In My Holo Love, we see a girl who is shutting down from the world, due to a disability the world is unaware of. She accepts her state, from a very young age, and decides to let it become a part of her life.
As such, when her disability is brought up in the first episode, she is framed as a “problematic person” when she doesn’t help her co-worker who falls. The hidden disability actually preventing So- from being compliant in the way that her co-worker “felt” she should be.
This triggered a thought in me, that we all have things that we deal with, that people don’t see, whether a disability, or a commitment that needs us more than we can bare sometimes, even personal weaknesses that we wish to overcome.

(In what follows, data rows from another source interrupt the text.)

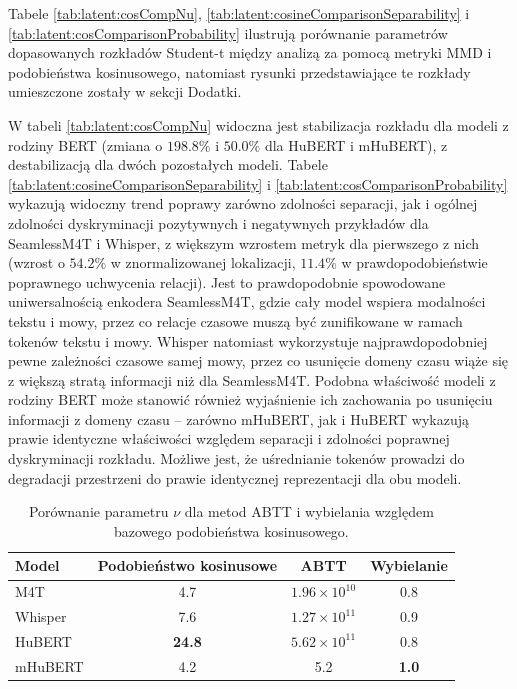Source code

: Tabele \ref{tab:latent:cosCompNu}, \ref{tab:latent:cosineComparisonSeparability} i \ref{tab:latent:cosComparisonProbability} ilustrują porównanie parametrów dopasowanych rozkładów Student-t między analizą za pomocą metryki MMD i podobieństwa kosinusowego, natomiast rysunki przedstawiające te rozkłady umieszczone zostały w sekcji Dodatki.

W tabeli \ref{tab:latent:cosCompNu} widoczna jest stabilizacja rozkładu dla modeli z rodziny BERT (zmiana o $198.8\%$ i $50.0\%$ dla HuBERT i mHuBERT), z destabilizacją dla dwóch pozostałych modeli. Tabele \ref{tab:latent:cosineComparisonSeparability} i \ref{tab:latent:cosComparisonProbability} wykazują widoczny trend poprawy zarówno zdolności separacji, jak i ogólnej zdolności dyskryminacji pozytywnych i negatywnych przykładów dla SeamlessM4T i Whisper, z większym wzrostem metryk dla pierwszego z nich (wzrost o $54.2\%$ w znormalizowanej lokalizacji, $11.4\%$ w prawdopodobieństwie poprawnego uchwycenia relacji). Jest to prawdopodobnie spowodowane uniwersalnością enkodera SeamlessM4T, gdzie cały model wspiera modalności tekstu i mowy, przez co relacje czasowe muszą być zunifikowane w ramach tokenów tekstu i mowy. Whisper natomiast wykorzystuje najprawdopodobniej pewne zależności czasowe samej mowy, przez co usunięcie domeny czasu wiąże się z większą stratą informacji niż dla SeamlessM4T. Podobna właściwość modeli z rodziny BERT może stanowić również wyjaśnienie ich zachowania po usunięciu informacji z domeny czasu -- zarówno mHuBERT, jak i HuBERT wykazują prawie identyczne właściwości względem separacji i zdolności poprawnej dyskryminacji rozkładu. Możliwe jest, że uśrednianie tokenów prowadzi do degradacji przestrzeni do prawie identycznej reprezentacji dla obu modeli.

\begin{table}[!ht]
\centering
\begin{tabular}{lccc}
\toprule
Model &
Podobieństwo kosinusowe &
ABTT &
Wybielanie \\
\midrule
M4T     & 4.7  & $1.96\times10^{10}$ & 0.8 \\
Whisper & 7.6  & $1.27\times10^{11}$ & 0.9 \\
HuBERT  & \textbf{24.8} & \textbf{$5.62\times10^{11}$} & 0.8 \\
mHuBERT & 4.2  & 5.2                 & \textbf{1.0} \\
\bottomrule
\end{tabular}
\caption{Porównanie parametru $\nu$ dla metod ABTT i wybielania względem bazowego podobieństwa kosinusowego.}
\label{tab:latent:compNu}
\end{table}

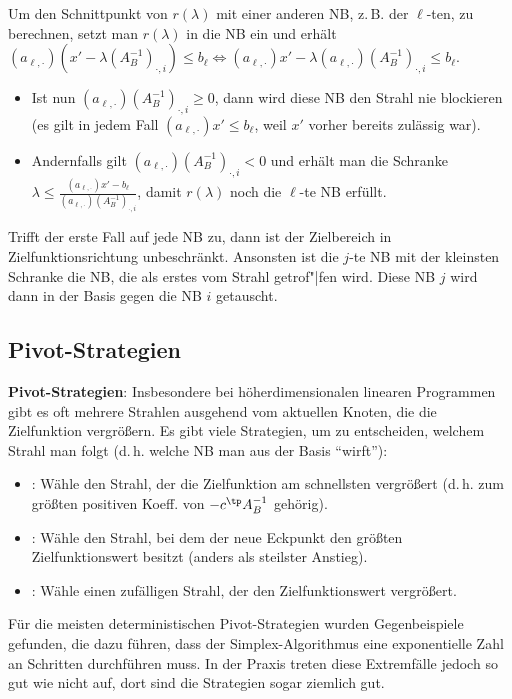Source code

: Um den Schnittpunkt von $r(\lambda)$ mit einer anderen NB, z.\,B. der $\ell$-ten, zu
berechnen, setzt man $r(\lambda)$ in die NB ein und erhält
$(a_{\ell,\cdot}) (x' - \lambda (A_B^{-1})_{\cdot,i}) \le b_\ell
\iff (a_{\ell,\cdot}) x' - \lambda (a_{\ell,\cdot}) (A_B^{-1})_{\cdot,i} \le b_\ell$.
\begin{itemize}
    \item
    Ist nun $(a_{\ell,\cdot}) (A_B^{-1})_{\cdot,i} \ge 0$,
    dann wird diese NB den Strahl nie blockieren\\
    (es gilt in jedem Fall $(a_{\ell,\cdot}) x' \le b_\ell$,
    weil $x'$ vorher bereits zulässig war).
    
    \item
    Andernfalls gilt $(a_{\ell,\cdot}) (A_B^{-1})_{\cdot,i} < 0$ und erhält man die Schranke
    $\lambda \le \frac{(a_{\ell,\cdot}) x' - b_\ell}{(a_{\ell,\cdot}) (A_B^{-1})_{\cdot,i}}$,
    damit $r(\lambda)$ noch die $\ell$-te NB erfüllt.
\end{itemize}
Trifft der erste Fall auf jede NB zu, dann ist der Zielbereich in Zielfunktionsrichtung
unbeschränkt.
Ansonsten ist die $j$-te NB mit der kleinsten Schranke die NB, die als erstes vom Strahl
getrof"|fen wird.
Diese NB $j$ wird dann in der Basis gegen die NB $i$ getauscht.

\pagebreak

\subsection{%
    Pivot-Strategien%
}

\textbf{Pivot-Strategien}:
Insbesondere bei höherdimensionalen linearen Programmen gibt es oft mehrere Strahlen
ausgehend vom aktuellen Knoten, die die Zielfunktion vergrößern.
Es gibt viele Strategien, um zu entscheiden, welchem Strahl man folgt
(d.\,h. welche NB man aus der Basis "`wirft"'):
\begin{itemize}
    \item
    :
    Wähle den Strahl, der die Zielfunktion am schnellsten vergrößert
    (d.\,h. zum größten positiven Koeff. von $-c^\tp A_B^{-1}$ gehörig).
    
    \item
    :
    Wähle den Strahl, bei dem der neue Eckpunkt den größten Zielfunktionswert besitzt
    (anders als steilster Anstieg).
    
    \item
    :
    Wähle einen zufälligen Strahl, der den Zielfunktionswert vergrößert.
\end{itemize}
Für die meisten deterministischen Pivot-Strategien wurden Gegenbeispiele gefunden,
die dazu führen, dass der Simplex-Algorithmus eine exponentielle Zahl an Schritten durchführen
muss.
In der Praxis treten diese Extremfälle jedoch so gut wie nicht auf,
dort sind die Strategien sogar ziemlich gut.

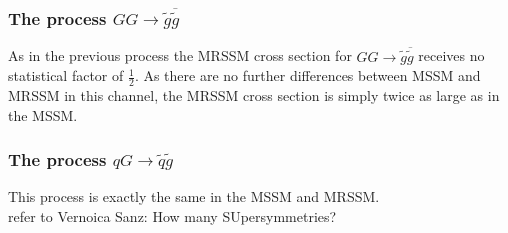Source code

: \subsubsection*{The process $GG \to \tilde{g}\overline{\tilde{g}}$}
As in the previous process the MRSSM cross section for $GG \to \tilde{g}\overline{\tilde{g}}$ receives no statistical factor of $\frac{1}{2}$. As there are no further differences between MSSM and MRSSM in this channel, the MRSSM cross section is simply twice as large as in the MSSM.

\subsubsection*{The process $q G \to \tilde{q} \tilde{g}$}
This process is exactly the same in the MSSM and MRSSM.
\\
refer to Vernoica Sanz: How many SUpersymmetries?

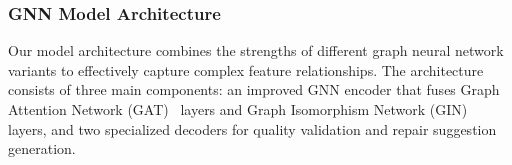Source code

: 




\subsubsection{\textbf{GNN Model Architecture}}
Our model architecture combines the strengths of different graph neural network variants to effectively capture complex feature relationships. 
The architecture consists of three main components: an improved GNN encoder that fuses Graph Attention Network (GAT)~\cite{velivckovic2017graph} layers and Graph Isomorphism Network (GIN)~\cite{xu2018powerful} layers, and two specialized decoders for quality validation and repair suggestion generation.

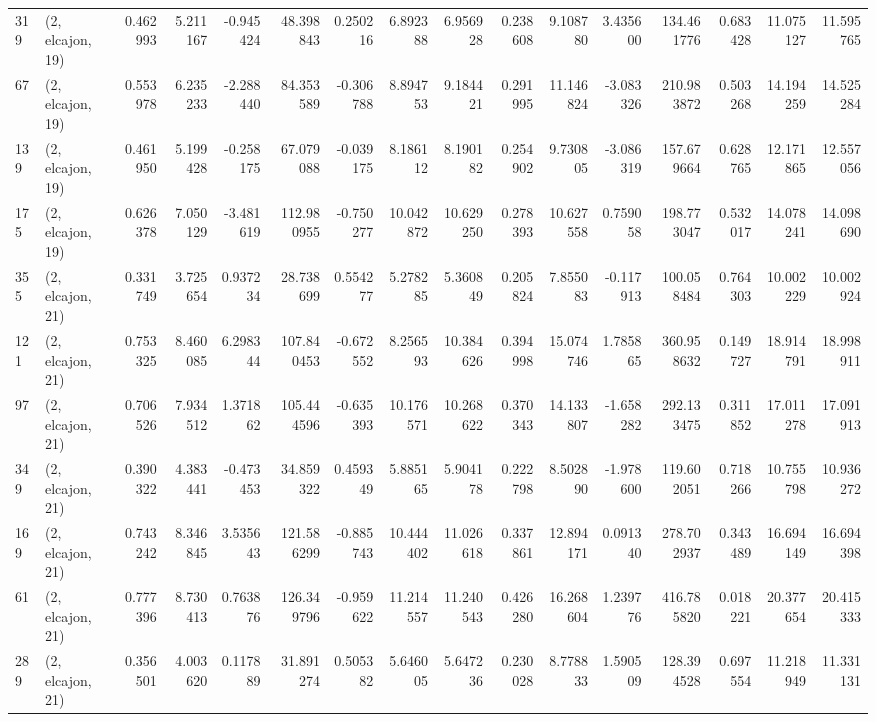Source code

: \begin{tabular}{llrrrrrrrrrrrrrr}
319 &  (2, elcajon, 19) &   0.462993 &   5.211167 &  -0.945424 &    48.398843 &   0.250216 &   6.892388 &   6.956928 &  0.238608 &   9.108780 &   3.435600 &   134.461776 &  0.683428 &  11.075127 &  11.595765 \\
67  &  (2, elcajon, 19) &   0.553978 &   6.235233 &  -2.288440 &    84.353589 &  -0.306788 &   8.894753 &   9.184421 &  0.291995 &  11.146824 &  -3.083326 &   210.983872 &  0.503268 &  14.194259 &  14.525284 \\
139 &  (2, elcajon, 19) &   0.461950 &   5.199428 &  -0.258175 &    67.079088 &  -0.039175 &   8.186112 &   8.190182 &  0.254902 &   9.730805 &  -3.086319 &   157.679664 &  0.628765 &  12.171865 &  12.557056 \\
175 &  (2, elcajon, 19) &   0.626378 &   7.050129 &  -3.481619 &   112.980955 &  -0.750277 &  10.042872 &  10.629250 &  0.278393 &  10.627558 &   0.759058 &   198.773047 &  0.532017 &  14.078241 &  14.098690 \\
355 &  (2, elcajon, 21) &   0.331749 &   3.725654 &   0.937234 &    28.738699 &   0.554277 &   5.278285 &   5.360849 &  0.205824 &   7.855083 &  -0.117913 &   100.058484 &  0.764303 &  10.002229 &  10.002924 \\
121 &  (2, elcajon, 21) &   0.753325 &   8.460085 &   6.298344 &   107.840453 &  -0.672552 &   8.256593 &  10.384626 &  0.394998 &  15.074746 &   1.785865 &   360.958632 &  0.149727 &  18.914791 &  18.998911 \\
97  &  (2, elcajon, 21) &   0.706526 &   7.934512 &   1.371862 &   105.444596 &  -0.635393 &  10.176571 &  10.268622 &  0.370343 &  14.133807 &  -1.658282 &   292.133475 &  0.311852 &  17.011278 &  17.091913 \\
349 &  (2, elcajon, 21) &   0.390322 &   4.383441 &  -0.473453 &    34.859322 &   0.459349 &   5.885165 &   5.904178 &  0.222798 &   8.502890 &  -1.978600 &   119.602051 &  0.718266 &  10.755798 &  10.936272 \\
169 &  (2, elcajon, 21) &   0.743242 &   8.346845 &   3.535643 &   121.586299 &  -0.885743 &  10.444402 &  11.026618 &  0.337861 &  12.894171 &   0.091340 &   278.702937 &  0.343489 &  16.694149 &  16.694398 \\
61  &  (2, elcajon, 21) &   0.777396 &   8.730413 &   0.763876 &   126.349796 &  -0.959622 &  11.214557 &  11.240543 &  0.426280 &  16.268604 &   1.239776 &   416.785820 &  0.018221 &  20.377654 &  20.415333 \\
289 &  (2, elcajon, 21) &   0.356501 &   4.003620 &   0.117889 &    31.891274 &   0.505382 &   5.646005 &   5.647236 &  0.230028 &   8.778833 &   1.590509 &   128.394528 &  0.697554 &  11.218949 &  11.331131 \\

\end{tabular}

It makes me upset that it feels like we have gotten to a thin point in our society, where many judge before trying to place compassionate thought first (Or think the best thought).

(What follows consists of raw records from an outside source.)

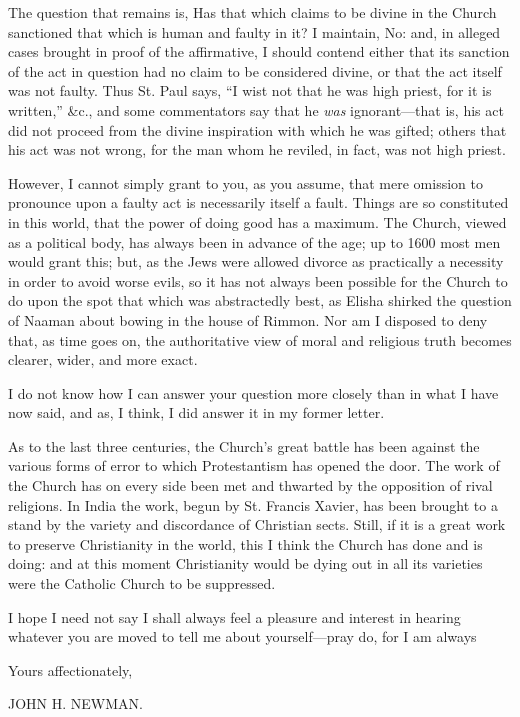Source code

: The question that remains is, Has that which
claims to be divine in the Church sanctioned that which is human and
faulty in it? I maintain, No: and, in alleged cases brought in proof
of the affirmative, I should contend either that its sanction of the
act in question had no claim to be considered divine, or that the act
itself was not faulty. Thus St. Paul says, ``I wist not that he was
high priest, for it is written,'' \&c., and some commentators say
that he \emph{was} ignorant—that is, his act did not proceed from
the divine inspiration with which he was gifted; others that his act
was not wrong, for the man whom he reviled, in fact, was not high
priest.

However, I cannot simply grant to you, as you
assume, that mere omission to pronounce upon a faulty act is
necessarily itself a fault. Things are so constituted in this world,
that the power of doing good has a maximum. The Church, viewed as a
political body, has always been in advance of the age; up to 1600 most
men would grant this; but, as the Jews were allowed divorce as
practically a necessity in order to avoid worse evils, so it has not
always been possible for the Church to do upon the spot that which was
abstractedly best, as Elisha shirked the question of Naaman about
bowing in the house of Rimmon. Nor am I disposed to deny that, as time
goes on, the authoritative view of moral and religious truth becomes
clearer, wider, and more exact.

I do not know how I can answer your question more
closely than in what I have now said, and as, I think, I did answer it
in my former letter.

As to the last three centuries, the Church's
great battle has been against the various forms of error to which
Protestantism has opened the door. The work of the Church has on every
side been met and thwarted by the opposition of rival religions. In
India the work, begun by St. Francis Xavier, has been brought to a
stand by the variety and discordance of Christian sects. Still, if it
is a great work to preserve Christianity in the world, this I think
the Church has done and is doing: and at this moment Christianity
would be dying out in all its varieties were the Catholic Church to be
suppressed.

I hope I need not say I shall always feel a
pleasure and interest in hearing whatever you are moved to tell me
about yourself—pray do, for I am always

Yours affectionately,

JOHN H. NEWMAN.

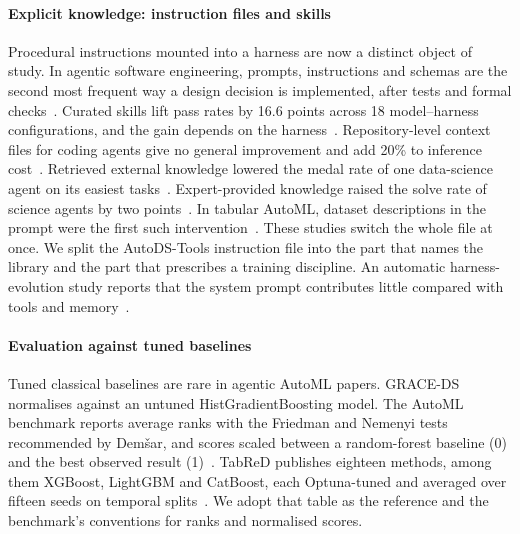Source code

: \paragraph{Explicit knowledge: instruction files and skills} Procedural
instructions mounted into a harness are now a distinct object of study. In agentic software
engineering, prompts, instructions and schemas are the second most frequent
way a design decision is implemented, after tests and formal
checks~\citep{diazvillegas2026mapping}. Curated skills lift pass
rates by 16.6 points across 18 model--harness configurations, and the gain
depends on the harness~\citep{li2026skillsbench}. Repository-level context
files for coding agents give no general improvement and add 20\% to
inference cost~\citep{gloaguen2026agentsmd}. Retrieved external knowledge
lowered the medal rate of one data-science agent on its easiest
tasks~\citep{yang2025rdagent}. Expert-provided knowledge raised the solve
rate of science agents by two points~\citep{chen2025scienceagentbench}. In
tabular AutoML, dataset descriptions in the prompt were the first such
intervention~\citep{hollmann2023caafe}. These studies switch the whole file
at once. We split the AutoDS-Tools instruction file into the part that names
the library and the part that prescribes a training discipline. An
automatic harness-evolution study reports that the system prompt
contributes little compared with tools and memory~\citep{harness2026prompt}.

\paragraph{Evaluation against tuned baselines} Tuned classical
baselines are rare in agentic AutoML papers.
GRACE-DS normalises against an untuned HistGradientBoosting model. The AutoML
benchmark reports average ranks with the Friedman and Nemenyi tests
recommended by Dem\v{s}ar, and scores scaled between a random-forest
baseline (0) and the best observed result
(1)~\citep{gijsbers2024amlb,demsar2006statistical}. TabReD publishes
eighteen methods, among them XGBoost, LightGBM and CatBoost, each
Optuna-tuned and averaged over fifteen seeds on temporal
splits~\citep{rubachev2024tabred}. We adopt that table as the reference and
the benchmark's conventions for ranks and normalised scores.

Even a better after thought, how rare it is to experience vulnerability from others nowadays. Be guarded, or be stupid, let the wrong one in, and have them tear your whole world apart ? Are those my only two options? I’m playing extremes, forgive me, I’ll go back to my point.

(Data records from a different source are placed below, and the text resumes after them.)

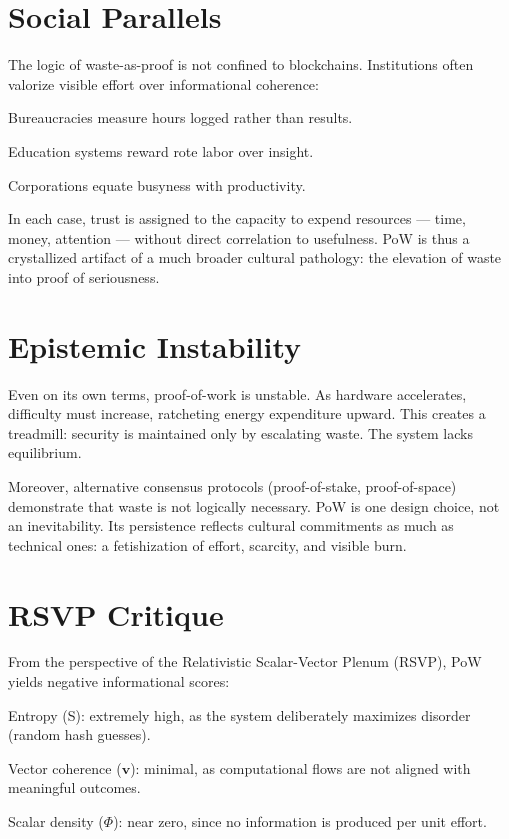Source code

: \documentclass{book}
\begin{document}
\section{Social Parallels}

The logic of waste-as-proof is not confined to blockchains. Institutions often valorize visible effort over informational coherence:

Bureaucracies measure hours logged rather than results.

Education systems reward rote labor over insight.

Corporations equate busyness with productivity.

In each case, trust is assigned to the capacity to expend resources — time, money, attention — without direct correlation to usefulness. PoW is thus a crystallized artifact of a much broader cultural pathology: the elevation of waste into proof of seriousness.

\section{Epistemic Instability}

Even on its own terms, proof-of-work is unstable. As hardware accelerates, difficulty must increase, ratcheting energy expenditure upward. This creates a treadmill: security is maintained only by escalating waste. The system lacks equilibrium.

Moreover, alternative consensus protocols (proof-of-stake, proof-of-space) demonstrate that waste is not logically necessary. PoW is one design choice, not an inevitability. Its persistence reflects cultural commitments as much as technical ones: a fetishization of effort, scarcity, and visible burn.

\section{RSVP Critique}

From the perspective of the Relativistic Scalar-Vector Plenum (RSVP), PoW yields negative informational scores:

Entropy (S): extremely high, as the system deliberately maximizes disorder (random hash guesses).

Vector coherence (\(\mathbf{v}\)): minimal, as computational flows are not aligned with meaningful outcomes.

Scalar density (\(\Phi\)): near zero, since no information is produced per unit effort.
\end{document}
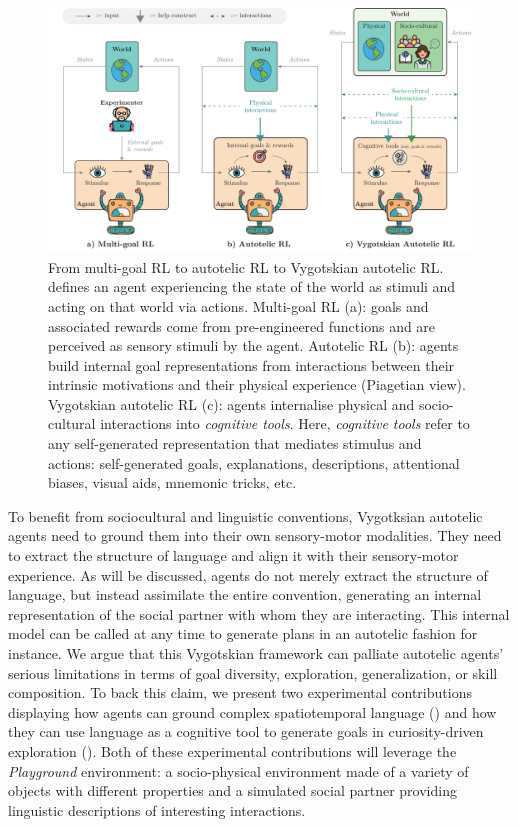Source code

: \begin{figure}[!h]
    \centering
    \includegraphics[width=\textwidth]{figures/perspective/figure-intro-v4.pdf}
    \caption{From multi-goal RL to autotelic RL to Vygotskian autotelic RL. \rl defines an agent experiencing the state of the world as stimuli and acting on that world via actions. Multi-goal RL (a): goals and associated rewards come from pre-engineered functions and are perceived as sensory stimuli by the agent. Autotelic RL (b): agents build internal goal representations from interactions between their intrinsic motivations and their physical experience (Piagetian view). Vygotskian autotelic RL (c): agents internalise physical and socio-cultural interactions into \textit{cognitive tools}. Here, \textit{cognitive tools} refer to any self-generated representation that mediates stimulus and actions: self-generated goals, explanations, descriptions, attentional biases, visual aids, mnemonic tricks, etc. }
    \label{fig:towards_vygo_rl}
\end{figure}

To benefit from sociocultural and linguistic conventions, Vygotksian autotelic agents need to ground them into their own sensory-motor modalities. They need to extract the structure of language and align it with their sensory-motor experience. As will be discussed, agents do not merely extract the structure of language, but instead assimilate the entire convention, generating an internal representation of the social partner with whom they are interacting. This internal model can be called at any time to generate plans in an autotelic fashion for instance. We argue that this Vygotskian framework can palliate autotelic agents' serious limitations in terms of goal diversity, exploration, generalization, or skill composition. To back this claim, we present two experimental contributions displaying how agents can ground complex spatiotemporal language () and how they can use language as a cognitive tool to generate goals in curiosity-driven exploration (). Both of these experimental contributions will leverage the \textit{Playground} environment: a socio-physical environment made of a variety of objects with different properties and a simulated social partner providing linguistic descriptions of interesting interactions.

She finally begins to understand what her glasses can do. There’s some lighthearted scenes where she is getting along with her new holographic friend.
Right here is where I want to say, I still feel weird talking on my headphones when I’m around other people, I don’t know how I’d feel about talking to someone only I can see. Just sayin’ 🙂
So expresses some co-dependent traits that the story’s writers cleverly wash away with her disability, but is it really even all that bad? She can still read a book, and I’m assuming this because of her job where her sour patch manager gives her all that paperwork, to do at the end of the night.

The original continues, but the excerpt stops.